- EXERCISE BRIEF
Set down the records that follow exactly, every line of them.

__________

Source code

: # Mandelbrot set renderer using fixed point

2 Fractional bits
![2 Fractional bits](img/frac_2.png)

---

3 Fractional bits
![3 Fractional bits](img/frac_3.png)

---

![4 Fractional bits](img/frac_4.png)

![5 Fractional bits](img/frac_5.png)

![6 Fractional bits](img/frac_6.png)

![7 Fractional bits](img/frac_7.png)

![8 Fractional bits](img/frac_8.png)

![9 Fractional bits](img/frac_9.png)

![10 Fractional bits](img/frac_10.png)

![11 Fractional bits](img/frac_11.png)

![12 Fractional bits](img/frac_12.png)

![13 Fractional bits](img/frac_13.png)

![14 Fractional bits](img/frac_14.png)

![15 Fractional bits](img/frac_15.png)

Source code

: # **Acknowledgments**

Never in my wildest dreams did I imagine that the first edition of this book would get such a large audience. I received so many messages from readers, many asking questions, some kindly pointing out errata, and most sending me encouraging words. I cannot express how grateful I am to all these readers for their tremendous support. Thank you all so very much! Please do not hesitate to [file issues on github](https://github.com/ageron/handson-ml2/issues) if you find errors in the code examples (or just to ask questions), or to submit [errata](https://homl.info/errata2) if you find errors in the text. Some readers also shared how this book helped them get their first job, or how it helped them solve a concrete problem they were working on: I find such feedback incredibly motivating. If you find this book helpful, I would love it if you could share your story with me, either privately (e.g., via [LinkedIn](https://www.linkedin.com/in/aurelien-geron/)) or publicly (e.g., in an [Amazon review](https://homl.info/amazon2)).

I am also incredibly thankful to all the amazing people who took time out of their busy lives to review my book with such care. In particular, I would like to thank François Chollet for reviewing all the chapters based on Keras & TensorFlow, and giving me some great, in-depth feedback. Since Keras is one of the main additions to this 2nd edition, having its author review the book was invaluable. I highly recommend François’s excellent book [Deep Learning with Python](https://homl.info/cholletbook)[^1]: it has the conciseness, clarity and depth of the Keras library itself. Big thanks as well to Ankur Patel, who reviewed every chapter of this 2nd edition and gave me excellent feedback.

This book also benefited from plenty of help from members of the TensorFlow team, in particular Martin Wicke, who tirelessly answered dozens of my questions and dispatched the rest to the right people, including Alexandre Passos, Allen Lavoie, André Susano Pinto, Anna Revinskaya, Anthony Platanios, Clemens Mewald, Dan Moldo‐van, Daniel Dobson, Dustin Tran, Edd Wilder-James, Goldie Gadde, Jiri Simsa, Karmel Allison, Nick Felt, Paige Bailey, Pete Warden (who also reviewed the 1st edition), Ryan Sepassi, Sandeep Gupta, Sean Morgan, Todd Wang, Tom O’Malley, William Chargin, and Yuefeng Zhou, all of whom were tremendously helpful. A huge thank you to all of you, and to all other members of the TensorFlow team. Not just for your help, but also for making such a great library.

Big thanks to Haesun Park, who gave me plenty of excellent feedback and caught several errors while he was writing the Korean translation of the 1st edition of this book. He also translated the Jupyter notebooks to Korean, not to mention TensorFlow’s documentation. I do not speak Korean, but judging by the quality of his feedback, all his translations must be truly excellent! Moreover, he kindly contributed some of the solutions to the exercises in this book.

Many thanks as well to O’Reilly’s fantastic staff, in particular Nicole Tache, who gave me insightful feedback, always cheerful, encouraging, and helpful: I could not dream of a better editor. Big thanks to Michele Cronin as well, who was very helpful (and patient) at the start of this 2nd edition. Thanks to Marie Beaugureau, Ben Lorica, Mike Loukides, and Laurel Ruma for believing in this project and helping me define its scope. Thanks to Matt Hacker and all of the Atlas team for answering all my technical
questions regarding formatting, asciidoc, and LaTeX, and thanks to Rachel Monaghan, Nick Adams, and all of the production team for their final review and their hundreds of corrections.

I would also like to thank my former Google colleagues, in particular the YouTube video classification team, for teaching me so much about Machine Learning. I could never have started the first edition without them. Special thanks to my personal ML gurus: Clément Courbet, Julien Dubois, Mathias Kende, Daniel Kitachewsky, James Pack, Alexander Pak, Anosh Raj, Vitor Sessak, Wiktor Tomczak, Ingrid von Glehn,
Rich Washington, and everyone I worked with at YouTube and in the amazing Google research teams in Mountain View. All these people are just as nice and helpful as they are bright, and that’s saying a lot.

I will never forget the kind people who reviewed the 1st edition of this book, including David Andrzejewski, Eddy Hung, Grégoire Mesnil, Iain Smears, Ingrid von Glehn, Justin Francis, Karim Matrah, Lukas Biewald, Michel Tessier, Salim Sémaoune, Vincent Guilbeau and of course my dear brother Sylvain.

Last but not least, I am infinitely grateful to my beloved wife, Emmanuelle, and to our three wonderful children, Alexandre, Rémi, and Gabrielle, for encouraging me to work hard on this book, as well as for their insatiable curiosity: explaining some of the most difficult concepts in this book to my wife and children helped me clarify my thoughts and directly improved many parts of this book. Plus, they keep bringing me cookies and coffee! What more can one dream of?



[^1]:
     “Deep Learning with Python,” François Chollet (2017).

__________

- YOUR SOLUTION
Source code

: # Mandelbrot set renderer using fixed point

2 Fractional bits
![2 Fractional bits](img/frac_2.png)

---

3 Fractional bits
![3 Fractional bits](img/frac_3.png)

---

![4 Fractional bits](img/frac_4.png)

![5 Fractional bits](img/frac_5.png)

![6 Fractional bits](img/frac_6.png)

![7 Fractional bits](img/frac_7.png)

![8 Fractional bits](img/frac_8.png)

![9 Fractional bits](img/frac_9.png)

![10 Fractional bits](img/frac_10.png)

![11 Fractional bits](img/frac_11.png)

![12 Fractional bits](img/frac_12.png)

![13 Fractional bits](img/frac_13.png)

![14 Fractional bits](img/frac_14.png)

![15 Fractional bits](img/frac_15.png)

Source code

: # **Acknowledgments**

Never in my wildest dreams did I imagine that the first edition of this book would get such a large audience. I received so many messages from readers, many asking questions, some kindly pointing out errata, and most sending me encouraging words. I cannot express how grateful I am to all these readers for their tremendous support. Thank you all so very much! Please do not hesitate to [file issues on github](https://github.com/ageron/handson-ml2/issues) if you find errors in the code examples (or just to ask questions), or to submit [errata](https://homl.info/errata2) if you find errors in the text. Some readers also shared how this book helped them get their first job, or how it helped them solve a concrete problem they were working on: I find such feedback incredibly motivating. If you find this book helpful, I would love it if you could share your story with me, either privately (e.g., via [LinkedIn](https://www.linkedin.com/in/aurelien-geron/)) or publicly (e.g., in an [Amazon review](https://homl.info/amazon2)).

I am also incredibly thankful to all the amazing people who took time out of their busy lives to review my book with such care. In particular, I would like to thank François Chollet for reviewing all the chapters based on Keras & TensorFlow, and giving me some great, in-depth feedback. Since Keras is one of the main additions to this 2nd edition, having its author review the book was invaluable. I highly recommend François’s excellent book [Deep Learning with Python](https://homl.info/cholletbook)[^1]: it has the conciseness, clarity and depth of the Keras library itself. Big thanks as well to Ankur Patel, who reviewed every chapter of this 2nd edition and gave me excellent feedback.

This book also benefited from plenty of help from members of the TensorFlow team, in particular Martin Wicke, who tirelessly answered dozens of my questions and dispatched the rest to the right people, including Alexandre Passos, Allen Lavoie, André Susano Pinto, Anna Revinskaya, Anthony Platanios, Clemens Mewald, Dan Moldo‐van, Daniel Dobson, Dustin Tran, Edd Wilder-James, Goldie Gadde, Jiri Simsa, Karmel Allison, Nick Felt, Paige Bailey, Pete Warden (who also reviewed the 1st edition), Ryan Sepassi, Sandeep Gupta, Sean Morgan, Todd Wang, Tom O’Malley, William Chargin, and Yuefeng Zhou, all of whom were tremendously helpful. A huge thank you to all of you, and to all other members of the TensorFlow team. Not just for your help, but also for making such a great library.

Big thanks to Haesun Park, who gave me plenty of excellent feedback and caught several errors while he was writing the Korean translation of the 1st edition of this book. He also translated the Jupyter notebooks to Korean, not to mention TensorFlow’s documentation. I do not speak Korean, but judging by the quality of his feedback, all his translations must be truly excellent! Moreover, he kindly contributed some of the solutions to the exercises in this book.

Many thanks as well to O’Reilly’s fantastic staff, in particular Nicole Tache, who gave me insightful feedback, always cheerful, encouraging, and helpful: I could not dream of a better editor. Big thanks to Michele Cronin as well, who was very helpful (and patient) at the start of this 2nd edition. Thanks to Marie Beaugureau, Ben Lorica, Mike Loukides, and Laurel Ruma for believing in this project and helping me define its scope. Thanks to Matt Hacker and all of the Atlas team for answering all my technical
questions regarding formatting, asciidoc, and LaTeX, and thanks to Rachel Monaghan, Nick Adams, and all of the production team for their final review and their hundreds of corrections.

I would also like to thank my former Google colleagues, in particular the YouTube video classification team, for teaching me so much about Machine Learning. I could never have started the first edition without them. Special thanks to my personal ML gurus: Clément Courbet, Julien Dubois, Mathias Kende, Daniel Kitachewsky, James Pack, Alexander Pak, Anosh Raj, Vitor Sessak, Wiktor Tomczak, Ingrid von Glehn,
Rich Washington, and everyone I worked with at YouTube and in the amazing Google research teams in Mountain View. All these people are just as nice and helpful as they are bright, and that’s saying a lot.

I will never forget the kind people who reviewed the 1st edition of this book, including David Andrzejewski, Eddy Hung, Grégoire Mesnil, Iain Smears, Ingrid von Glehn, Justin Francis, Karim Matrah, Lukas Biewald, Michel Tessier, Salim Sémaoune, Vincent Guilbeau and of course my dear brother Sylvain.

Last but not least, I am infinitely grateful to my beloved wife, Emmanuelle, and to our three wonderful children, Alexandre, Rémi, and Gabrielle, for encouraging me to work hard on this book, as well as for their insatiable curiosity: explaining some of the most difficult concepts in this book to my wife and children helped me clarify my thoughts and directly improved many parts of this book. Plus, they keep bringing me cookies and coffee! What more can one dream of?



[^1]:
     “Deep Learning with Python,” François Chollet (2017).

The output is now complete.